▸ **Description of the task**:
Which lines below contain "various"? Pull them out.

******

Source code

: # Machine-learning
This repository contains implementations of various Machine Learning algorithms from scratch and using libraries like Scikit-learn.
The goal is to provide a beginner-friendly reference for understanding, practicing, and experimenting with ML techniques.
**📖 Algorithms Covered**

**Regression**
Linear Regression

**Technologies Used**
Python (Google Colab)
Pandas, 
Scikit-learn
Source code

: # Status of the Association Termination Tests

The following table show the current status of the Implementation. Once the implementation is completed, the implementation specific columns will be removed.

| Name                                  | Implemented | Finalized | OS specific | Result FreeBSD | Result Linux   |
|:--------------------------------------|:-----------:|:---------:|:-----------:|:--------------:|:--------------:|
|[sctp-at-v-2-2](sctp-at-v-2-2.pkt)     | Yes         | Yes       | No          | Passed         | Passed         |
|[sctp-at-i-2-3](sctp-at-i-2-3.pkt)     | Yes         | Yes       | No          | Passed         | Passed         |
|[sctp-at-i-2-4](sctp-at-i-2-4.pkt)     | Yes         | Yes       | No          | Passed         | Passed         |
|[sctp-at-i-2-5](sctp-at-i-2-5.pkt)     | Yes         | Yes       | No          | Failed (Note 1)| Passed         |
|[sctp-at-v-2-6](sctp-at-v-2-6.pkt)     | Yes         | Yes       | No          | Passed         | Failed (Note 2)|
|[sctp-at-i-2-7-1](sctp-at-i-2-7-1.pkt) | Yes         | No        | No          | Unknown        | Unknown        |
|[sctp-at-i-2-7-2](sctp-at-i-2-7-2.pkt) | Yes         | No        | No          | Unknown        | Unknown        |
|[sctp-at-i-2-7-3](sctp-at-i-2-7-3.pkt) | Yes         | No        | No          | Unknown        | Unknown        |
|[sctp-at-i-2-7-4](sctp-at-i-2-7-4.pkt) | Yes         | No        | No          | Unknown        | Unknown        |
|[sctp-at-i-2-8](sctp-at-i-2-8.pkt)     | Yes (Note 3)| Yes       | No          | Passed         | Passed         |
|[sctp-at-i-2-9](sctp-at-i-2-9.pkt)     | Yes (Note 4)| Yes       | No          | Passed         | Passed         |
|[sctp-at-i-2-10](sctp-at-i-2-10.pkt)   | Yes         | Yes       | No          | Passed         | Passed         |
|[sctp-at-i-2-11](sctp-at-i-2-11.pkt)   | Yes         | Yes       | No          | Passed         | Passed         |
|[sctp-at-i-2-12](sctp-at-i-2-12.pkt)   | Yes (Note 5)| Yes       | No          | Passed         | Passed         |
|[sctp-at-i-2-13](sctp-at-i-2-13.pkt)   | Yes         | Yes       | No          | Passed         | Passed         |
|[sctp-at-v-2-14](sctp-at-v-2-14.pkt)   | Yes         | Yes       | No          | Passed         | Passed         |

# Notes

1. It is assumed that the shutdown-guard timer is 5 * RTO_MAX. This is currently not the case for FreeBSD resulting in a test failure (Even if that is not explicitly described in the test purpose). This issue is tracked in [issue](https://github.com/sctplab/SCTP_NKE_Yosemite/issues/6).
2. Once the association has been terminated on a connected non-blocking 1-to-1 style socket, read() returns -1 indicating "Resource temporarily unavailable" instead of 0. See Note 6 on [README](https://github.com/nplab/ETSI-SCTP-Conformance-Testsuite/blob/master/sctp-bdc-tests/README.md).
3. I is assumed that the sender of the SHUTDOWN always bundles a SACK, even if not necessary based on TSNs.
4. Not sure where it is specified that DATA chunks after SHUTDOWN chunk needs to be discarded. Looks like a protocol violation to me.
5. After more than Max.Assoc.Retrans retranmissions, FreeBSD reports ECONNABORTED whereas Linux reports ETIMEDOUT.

******

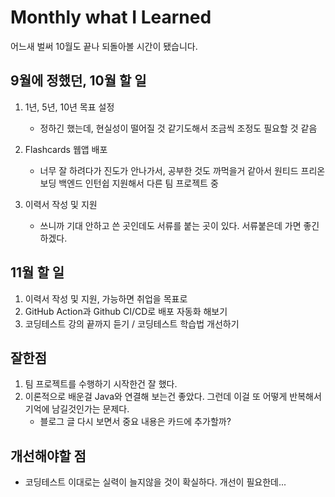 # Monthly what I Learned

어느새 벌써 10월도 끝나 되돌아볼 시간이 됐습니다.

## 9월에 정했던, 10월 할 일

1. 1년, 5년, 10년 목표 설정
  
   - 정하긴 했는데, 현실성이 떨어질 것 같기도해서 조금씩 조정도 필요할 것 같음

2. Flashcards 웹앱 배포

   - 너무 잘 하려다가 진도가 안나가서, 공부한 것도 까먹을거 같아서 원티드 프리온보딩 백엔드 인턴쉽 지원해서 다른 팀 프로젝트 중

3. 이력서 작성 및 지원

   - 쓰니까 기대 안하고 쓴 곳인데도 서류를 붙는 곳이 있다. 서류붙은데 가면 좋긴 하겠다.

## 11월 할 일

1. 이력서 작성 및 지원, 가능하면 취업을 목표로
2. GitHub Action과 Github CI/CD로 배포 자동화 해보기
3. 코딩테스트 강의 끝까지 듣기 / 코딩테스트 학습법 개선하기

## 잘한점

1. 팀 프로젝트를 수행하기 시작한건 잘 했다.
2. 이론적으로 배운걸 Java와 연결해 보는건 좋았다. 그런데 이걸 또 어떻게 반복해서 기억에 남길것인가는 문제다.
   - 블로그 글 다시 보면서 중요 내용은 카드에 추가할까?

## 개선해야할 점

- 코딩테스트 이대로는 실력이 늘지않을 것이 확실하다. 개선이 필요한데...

******

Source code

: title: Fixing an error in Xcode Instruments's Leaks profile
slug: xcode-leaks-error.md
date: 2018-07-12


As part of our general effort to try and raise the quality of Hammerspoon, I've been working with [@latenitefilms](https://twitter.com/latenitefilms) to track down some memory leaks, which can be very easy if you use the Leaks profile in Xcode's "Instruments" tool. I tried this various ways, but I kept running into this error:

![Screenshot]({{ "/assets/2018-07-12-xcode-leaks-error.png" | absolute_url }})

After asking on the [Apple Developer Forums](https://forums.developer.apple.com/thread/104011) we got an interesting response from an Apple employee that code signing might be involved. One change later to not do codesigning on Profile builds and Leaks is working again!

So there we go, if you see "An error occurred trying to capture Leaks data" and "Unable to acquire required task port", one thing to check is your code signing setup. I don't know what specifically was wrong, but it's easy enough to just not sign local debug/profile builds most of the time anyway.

******

▸ **Solution**:
This repository contains implementations of various Machine Learning algorithms from scratch and using libraries like Scikit-learn.
As part of our general effort to try and raise the quality of Hammerspoon, I've been working with [@latenitefilms](https://twitter.com/latenitefilms) to track down some memory leaks, which can be very easy if you use the Leaks profile in Xcode's "Instruments" tool. I tried this various ways, but I kept running into this error:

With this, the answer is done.